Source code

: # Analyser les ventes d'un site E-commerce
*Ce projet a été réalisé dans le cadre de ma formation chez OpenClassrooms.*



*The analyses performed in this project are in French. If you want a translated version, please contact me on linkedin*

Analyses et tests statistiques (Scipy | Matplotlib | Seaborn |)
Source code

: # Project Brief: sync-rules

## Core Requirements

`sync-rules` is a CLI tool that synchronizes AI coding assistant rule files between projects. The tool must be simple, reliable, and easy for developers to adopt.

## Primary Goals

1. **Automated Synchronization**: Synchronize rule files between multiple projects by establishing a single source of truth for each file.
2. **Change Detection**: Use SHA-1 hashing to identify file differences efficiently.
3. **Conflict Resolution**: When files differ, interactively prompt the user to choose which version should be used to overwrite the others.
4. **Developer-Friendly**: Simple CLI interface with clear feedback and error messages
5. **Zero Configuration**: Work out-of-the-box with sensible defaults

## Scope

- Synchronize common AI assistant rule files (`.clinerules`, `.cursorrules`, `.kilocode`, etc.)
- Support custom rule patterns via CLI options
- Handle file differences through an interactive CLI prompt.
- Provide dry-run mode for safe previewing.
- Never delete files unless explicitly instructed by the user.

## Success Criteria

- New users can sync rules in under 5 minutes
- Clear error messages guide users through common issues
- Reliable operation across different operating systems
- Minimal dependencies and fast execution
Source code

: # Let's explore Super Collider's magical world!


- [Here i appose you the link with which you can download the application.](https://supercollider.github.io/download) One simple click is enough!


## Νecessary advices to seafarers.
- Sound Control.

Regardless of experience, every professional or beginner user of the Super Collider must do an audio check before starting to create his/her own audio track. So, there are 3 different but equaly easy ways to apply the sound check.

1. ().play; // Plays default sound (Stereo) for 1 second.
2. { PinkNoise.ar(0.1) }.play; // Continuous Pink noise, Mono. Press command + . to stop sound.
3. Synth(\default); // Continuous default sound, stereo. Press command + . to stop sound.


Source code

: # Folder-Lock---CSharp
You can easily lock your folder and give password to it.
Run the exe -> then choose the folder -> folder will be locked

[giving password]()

════════

-- Exercise brief --
Look through the data above and return each line where the string "between" occurs.

-- Solution --
`sync-rules` is a CLI tool that synchronizes AI coding assistant rule files between projects. The tool must be simple, reliable, and easy for developers to adopt.
1. **Automated Synchronization**: Synchronize rule files between multiple projects by establishing a single source of truth for each file.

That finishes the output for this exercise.